Wheat futures also slipped after the US Department of Agriculture (USDA) raised its outlook for global wheat stocks on Friday, but found some support from concerns over production and shipments from the Black Sea and elsewhere.
Pressuring all three was a sharp rise in the US dollar this month that has made US crops costlier for overseas buyers with other currencies.
The most-active corn contract on the Chicago Board of Trade (CBOT) was down 0.6 percent at $4.06 a bushel at 0518 GMT, with CBOT soybeans falling 1 percent to $9.86 a bushel and wheat slipping 1.1 percent to $5.78-3/4 a bushel.
Corn and soybeans have fallen roughly 7 percent from highs around the start of the month and are pushing towards four-year lows. Wheat has held up better and is little changed this month.
The USDA, in a monthly report on Friday, raised its estimate of US corn production and trimmed its forecast of US soybean output. The country is set for its second-biggest corn harvest and its biggest soybean crop.
Meanwhile, forecast rain in Brazil is set to break a dry period that hampered planting, with only 8.2 percent of the total expected soybean area sown by last Thursday compared to 17 percent at the same time last season, consultancy AgRural said.
The United States is the world’s largest corn exporter and the No. 2 soybean supplier.

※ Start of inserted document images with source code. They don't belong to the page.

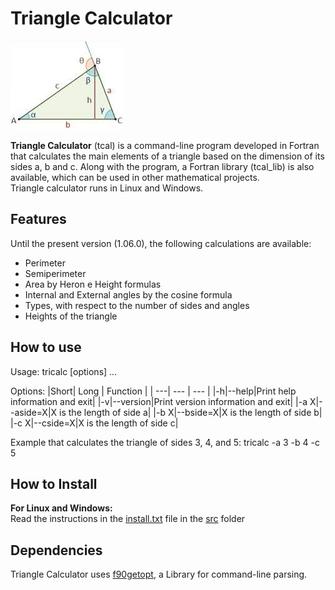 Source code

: # Triangle Calculator
![Triangle calculator - Elements of triangle](https://github.com/JoseCintra/CLIMathUtils/blob/main/tcal/triangle_tcal.png)

**Triangle Calculator** (tcal) is a command-line program developed in Fortran that calculates the main elements of a triangle based on the dimension of its sides a, b and c. Along with the program, a Fortran library (tcal_lib) is also available, which can be used in other mathematical projects.  
Triangle calculator runs in Linux and Windows.

## Features
Until the present version (1.06.0), the following calculations are available:
* Perimeter
* Semiperimeter
* Area by Heron e Height formulas
* Internal and External angles by the cosine formula
* Types, with respect to the number of sides and angles
* Heights of the triangle 

## How to use

Usage: tricalc [options] …

Options:
|Short| Long | Function |
| ---| --- | --- |
|-h|--help|Print help information and exit|
|-v|--version|Print version information and exit|
|-a X|--aside=X|X is the length of side a|
|-b X|--bside=X|X is the length of side b|
|-c X|--cside=X|X is the length of side c|

Example that calculates the triangle of sides 3, 4, and 5:
tricalc -a 3 -b 4 -c 5 

## How to Install
**For Linux and Windows:**  
Read the instructions in the [install.txt](https://github.com/JoseCintra/CLIMathUtils/blob/main/tcal/src/install.txt) file in the [src](https://github.com/JoseCintra/CLIMathUtils/tree/main/tcal/src) folder  

## Dependencies
Triangle Calculator uses [f90getopt](https://github.com/haniibrahim/f90getopt), a Library for command-line parsing.  

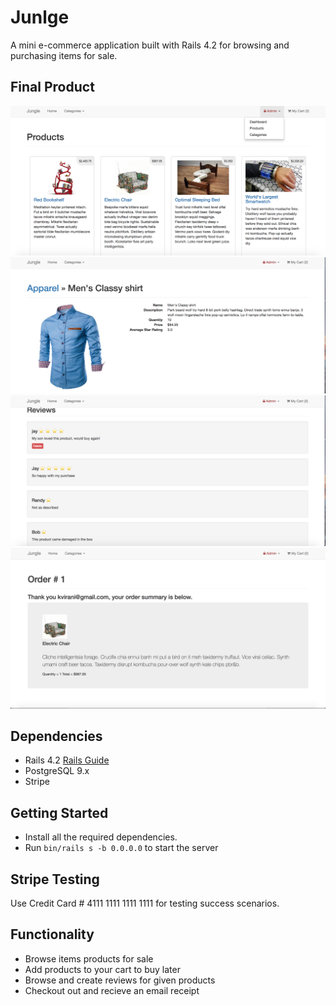 
# Junlge

A mini e-commerce application built with Rails 4.2 for browsing and purchasing items for sale.

## Final Product
!["Screenshot of Home Page "](https://github.com/JashanKhela/jungle-rails/blob/master/docs/Home.png?raw=true)
!["Screenshot of Prodcut Page"](https://github.com/JashanKhela/jungle-rails/blob/master/docs/ProductPage.png?raw=true)
!["Screenshot of Reviews"](https://github.com/JashanKhela/jungle-rails/blob/master/docs/YourReview.png?raw=true)
!["Screenshot of Order Summary"](https://github.com/JashanKhela/jungle-rails/blob/master/docs/OrderReceipt.png?raw=true)


## Dependencies

* Rails 4.2 [Rails Guide](http://guides.rubyonrails.org/v4.2/)
* PostgreSQL 9.x
* Stripe

## Getting Started

- Install all the required dependencies.
- Run `bin/rails s -b 0.0.0.0` to start the server

## Stripe Testing

Use Credit Card # 4111 1111 1111 1111 for testing success scenarios.


## Functionality

- Browse items products for sale
- Add products to your cart to buy later
- Browse and create reviews for given products
- Checkout out and recieve an email receipt 


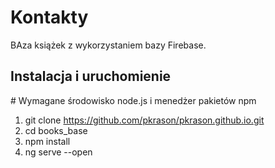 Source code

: # Kontakty

BAza książek z wykorzystaniem bazy Firebase.


## Instalacja i uruchomienie

\# Wymagane środowisko node.js i menedżer pakietów npm 
1. git clone https://github.com/pkrason/pkrason.github.io.git
2. cd books_base
3. npm install
4. ng serve --open
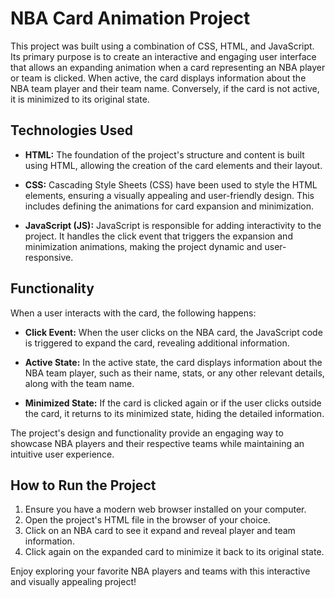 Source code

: # NBA Card Animation Project

This project was built using a combination of CSS, HTML, and JavaScript. Its primary purpose is to create an interactive and engaging user interface that allows an expanding animation when a card representing an NBA player or team is clicked. When active, the card displays information about the NBA team player and their team name. Conversely, if the card is not active, it is minimized to its original state.

## Technologies Used

- **HTML:** The foundation of the project's structure and content is built using HTML, allowing the creation of the card elements and their layout.

- **CSS:** Cascading Style Sheets (CSS) have been used to style the HTML elements, ensuring a visually appealing and user-friendly design. This includes defining the animations for card expansion and minimization.

- **JavaScript (JS):** JavaScript is responsible for adding interactivity to the project. It handles the click event that triggers the expansion and minimization animations, making the project dynamic and user-responsive.

## Functionality

When a user interacts with the card, the following happens:

- **Click Event:** When the user clicks on the NBA card, the JavaScript code is triggered to expand the card, revealing additional information.

- **Active State:** In the active state, the card displays information about the NBA team player, such as their name, stats, or any other relevant details, along with the team name.

- **Minimized State:** If the card is clicked again or if the user clicks outside the card, it returns to its minimized state, hiding the detailed information.

The project's design and functionality provide an engaging way to showcase NBA players and their respective teams while maintaining an intuitive user experience.

## How to Run the Project

1. Ensure you have a modern web browser installed on your computer.
2. Open the project's HTML file in the browser of your choice.
3. Click on an NBA card to see it expand and reveal player and team information.
4. Click again on the expanded card to minimize it back to its original state.

Enjoy exploring your favorite NBA players and teams with this interactive and visually appealing project!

Brazil is the biggest soybean producer and a major shipper of corn.
The USDA report, ongoing US harvest and South American weather forecasts triggered a wave of short selling by speculators that pressured prices, StoneX analyst Bevan Everett said.
“The market’s really been focused on South America,” said Dennis Voznesenski, an analyst at Commonwealth Bank in Sydney. “Any change in the weather forecast to more favorable conditions is causing prices to move lower.”
In wheat, traders are concerned about Russia, the biggest shipper, where export prices rose last week in anticipation of lower supply.
The Black Sea region and major exporters Argentina and Australia have suffered from dry weather in recent months that depressed yields, though Argentina received some rain at the weekend.
The Russian government has also set a minimum price and a higher export duty to limit shipments, but traders say these measures don’t appear to be as restrictive as some had feared.